As mentioned, improvement in outcomes has always been proportional to the rates of compliance to the ERAS protocol elements [9]. Although awareness is the first step towards compliance, eventual actions in practice still requires complete “buy-in” and also the implementation of simple practical processes. The processes need to be easily available and does not involve perceived costs economically as well as in terms of potential complications. In our PDPA cycle, the use of a volumetric fluid infusion pump provides a simple yet effective solution for anesthetists to regulate and monitor the actual fluid amount.
In the Relief trial [18], a restrictive fluid regimen in a heterogeneous group of abdominal surgical patients was found to be associated with higher rate of acute kidney injury. Although our study, which involved only colorectal surgeries in the ERAS setting, yielded similar findings, majority of the patient developed only grade 1 acute kidney injury with no requirements for renal replacement therapy. The only patient who had grade 2 acute kidney injury had prior renal impairment and subsequent creatinine levels returned to her baseline. The clinical significance of this transient mild acute kidney injury beyond the first 48 hours postoperatively is still questionable and remains to be answered by future prospective studies with longer follow-up period.
The length of hospital stay and incidence of surgical complications were not statistically significantly different and this is possibly because our study is underpowered. Due to the retrospective nature of the study, the interplay of other elements in the ERAS, which may have affected the outcome measures, was not explored in our study. Subsequent repeated audits will also need to be performed to find out the sustainability of the recommendations and results.
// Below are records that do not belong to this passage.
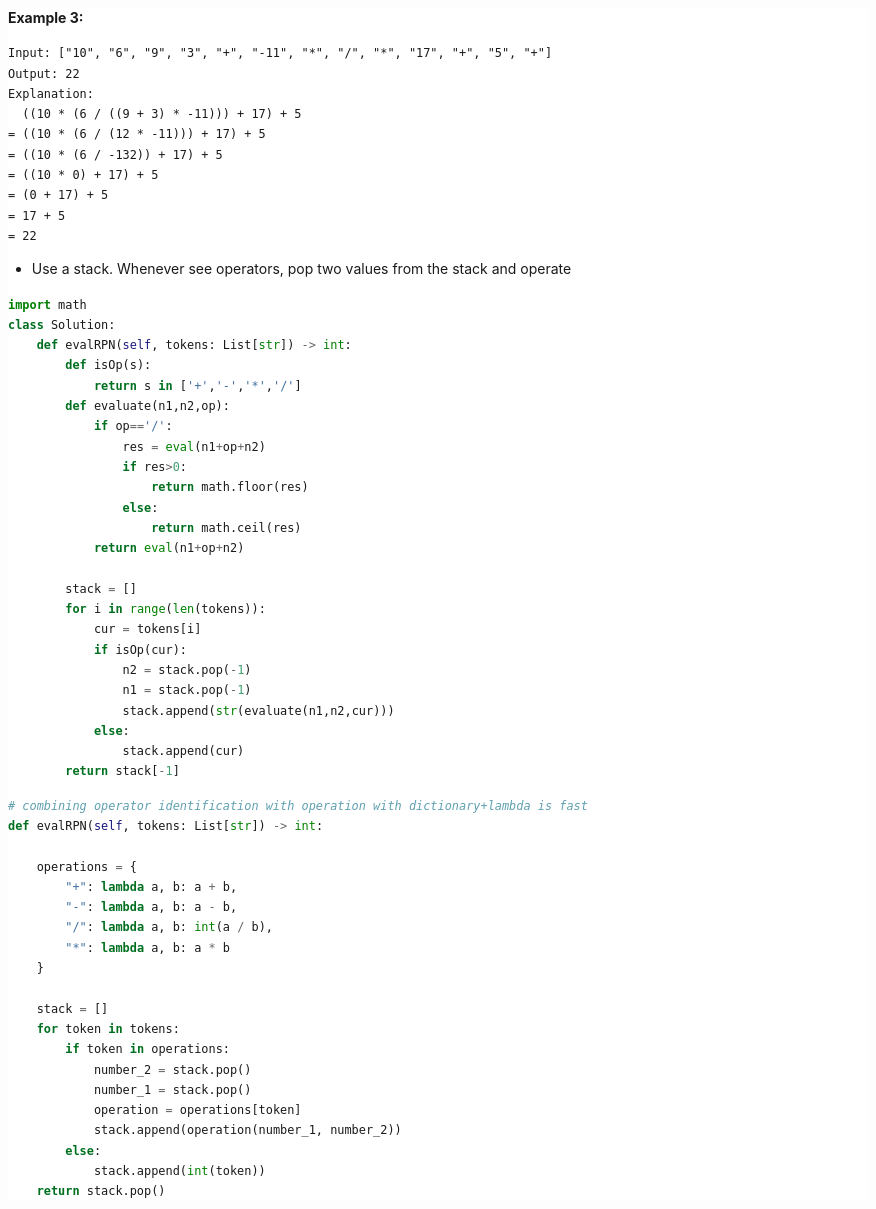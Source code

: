 **Example 3:**

```
Input: ["10", "6", "9", "3", "+", "-11", "*", "/", "*", "17", "+", "5", "+"]
Output: 22
Explanation: 
  ((10 * (6 / ((9 + 3) * -11))) + 17) + 5
= ((10 * (6 / (12 * -11))) + 17) + 5
= ((10 * (6 / -132)) + 17) + 5
= ((10 * 0) + 17) + 5
= (0 + 17) + 5
= 17 + 5
= 22
```

+ Use a stack. Whenever see operators, pop two values from the stack and operate

```python
import math
class Solution:
    def evalRPN(self, tokens: List[str]) -> int:
        def isOp(s):
            return s in ['+','-','*','/']
        def evaluate(n1,n2,op):
            if op=='/':
                res = eval(n1+op+n2)
                if res>0:
                    return math.floor(res)
                else:
                    return math.ceil(res)
            return eval(n1+op+n2)
        
        stack = []
        for i in range(len(tokens)):
            cur = tokens[i]
            if isOp(cur):
                n2 = stack.pop(-1)
                n1 = stack.pop(-1)
                stack.append(str(evaluate(n1,n2,cur)))
            else:
                stack.append(cur)
        return stack[-1]
```

```python
# combining operator identification with operation with dictionary+lambda is fast
def evalRPN(self, tokens: List[str]) -> int:
        
    operations = {
        "+": lambda a, b: a + b,
        "-": lambda a, b: a - b,
        "/": lambda a, b: int(a / b),
        "*": lambda a, b: a * b
    }
    
    stack = []
    for token in tokens:
        if token in operations:
            number_2 = stack.pop()
            number_1 = stack.pop()
            operation = operations[token]
            stack.append(operation(number_1, number_2))
        else:
            stack.append(int(token))
    return stack.pop()
```
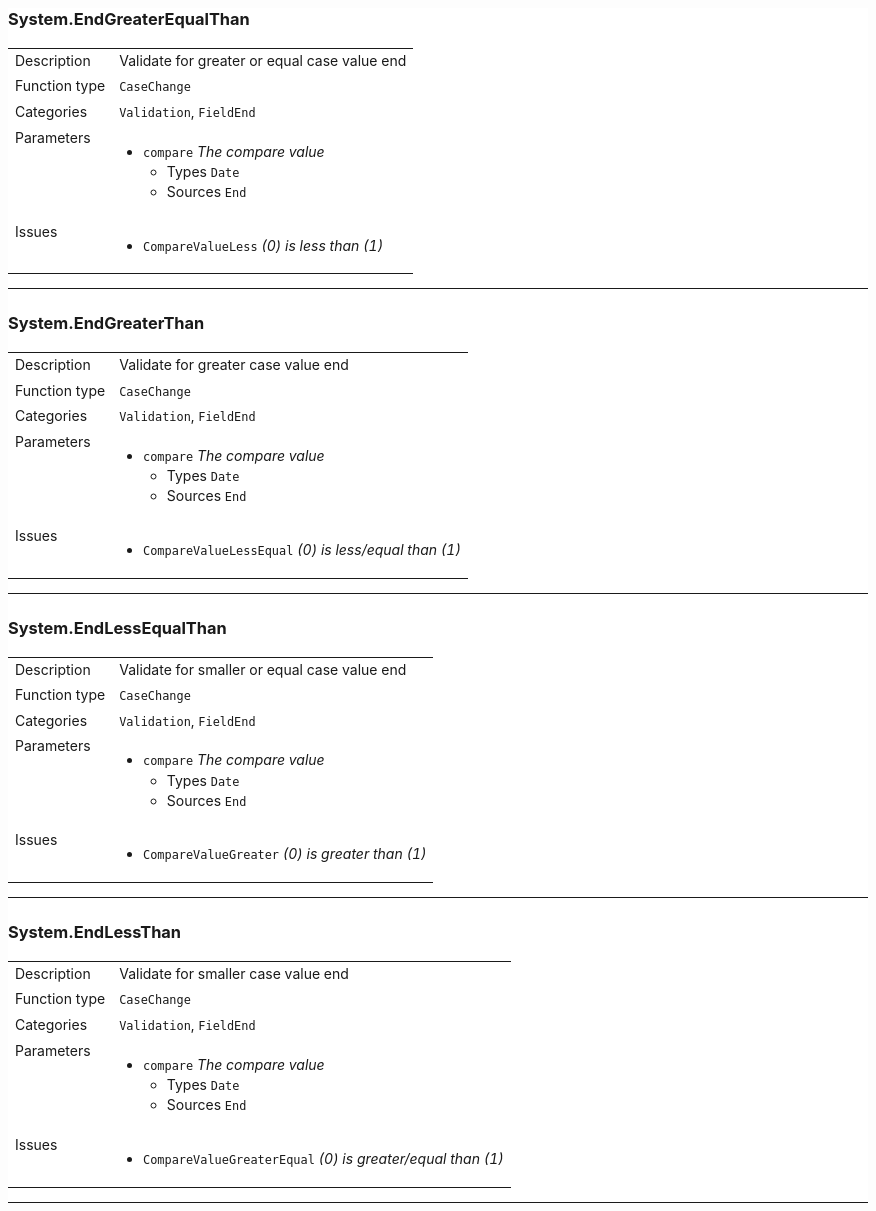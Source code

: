 ### System.EndGreaterEqualThan
| | |
|:-- |:-- |
| Description      | Validate for greater or equal case value end      |
| Function type    | `CaseChange`   |
| Categories       | `Validation`, `FieldEnd` |
| Parameters       | <ul><li>`compare` <i>The compare value</i><ul><li>Types `Date`</li><li>Sources `End`</li></ul></li></ul> |
| Issues           | <ul><li>`CompareValueLess` <i>(0) is less than (1)</i></li></ul> |

---
### System.EndGreaterThan
| | |
|:-- |:-- |
| Description      | Validate for greater case value end      |
| Function type    | `CaseChange`   |
| Categories       | `Validation`, `FieldEnd` |
| Parameters       | <ul><li>`compare` <i>The compare value</i><ul><li>Types `Date`</li><li>Sources `End`</li></ul></li></ul> |
| Issues           | <ul><li>`CompareValueLessEqual` <i>(0) is less/equal than (1)</i></li></ul> |

---
### System.EndLessEqualThan
| | |
|:-- |:-- |
| Description      | Validate for smaller or equal case value end      |
| Function type    | `CaseChange`   |
| Categories       | `Validation`, `FieldEnd` |
| Parameters       | <ul><li>`compare` <i>The compare value</i><ul><li>Types `Date`</li><li>Sources `End`</li></ul></li></ul> |
| Issues           | <ul><li>`CompareValueGreater` <i>(0) is greater than (1)</i></li></ul> |

---
### System.EndLessThan
| | |
|:-- |:-- |
| Description      | Validate for smaller case value end      |
| Function type    | `CaseChange`   |
| Categories       | `Validation`, `FieldEnd` |
| Parameters       | <ul><li>`compare` <i>The compare value</i><ul><li>Types `Date`</li><li>Sources `End`</li></ul></li></ul> |
| Issues           | <ul><li>`CompareValueGreaterEqual` <i>(0) is greater/equal than (1)</i></li></ul> |

---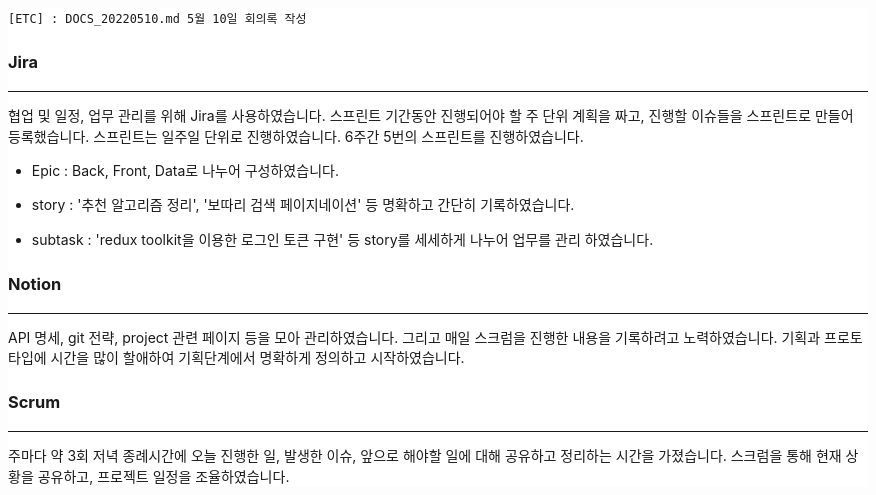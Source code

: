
 ```bash
[ETC] : DOCS_20220510.md 5월 10일 회의록 작성
```



### Jira

---

협업 및 일정, 업무 관리를 위해 Jira를 사용하였습니다.
스프린트 기간동안 진행되어야 할 주 단위 계획을 짜고, 진행할 이슈들을 스프린트로 만들어 등록했습니다.
스프린트는 일주일 단위로 진행하였습니다.
6주간 5번의 스프린트를 진행하였습니다.

- Epic : Back, Front, Data로 나누어 구성하였습니다.

- story : '추천 알고리즘 정리', '보따리 검색 페이지네이션' 등 명확하고 간단히 기록하였습니다.

- subtask : 'redux toolkit을 이용한 로그인 토큰 구현' 등 story를 세세하게 나누어 업무를 관리 하였습니다.

  

### Notion

---

API 명세, git 전략, project 관련 페이지 등을 모아 관리하였습니다. 
그리고 매일 스크럼을 진행한 내용을 기록하려고 노력하였습니다.
기획과 프로토타입에 시간을 많이 할애하여 기획단계에서 명확하게 정의하고 시작하였습니다.



### Scrum

---

주마다 약  3회 저녁 종례시간에 오늘 진행한 일, 발생한 이슈, 앞으로 해야할 일에 대해 공유하고 정리하는 시간을 가졌습니다.
스크럼을 통해 현재 상황을 공유하고, 프로젝트 일정을 조율하였습니다.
Initial compliance to zero-balance fluid management was poor despite the introduction of ERAS protocol in our centre in 2013. Following dissemination of the results, raising awareness, implementing the fluid management algorithm and the use of a fluid infusion pump, fluid management improved and became more appropriate. These simple recommendations may be considered if any ERAS program finds ensuring fluid management compliance a challenge.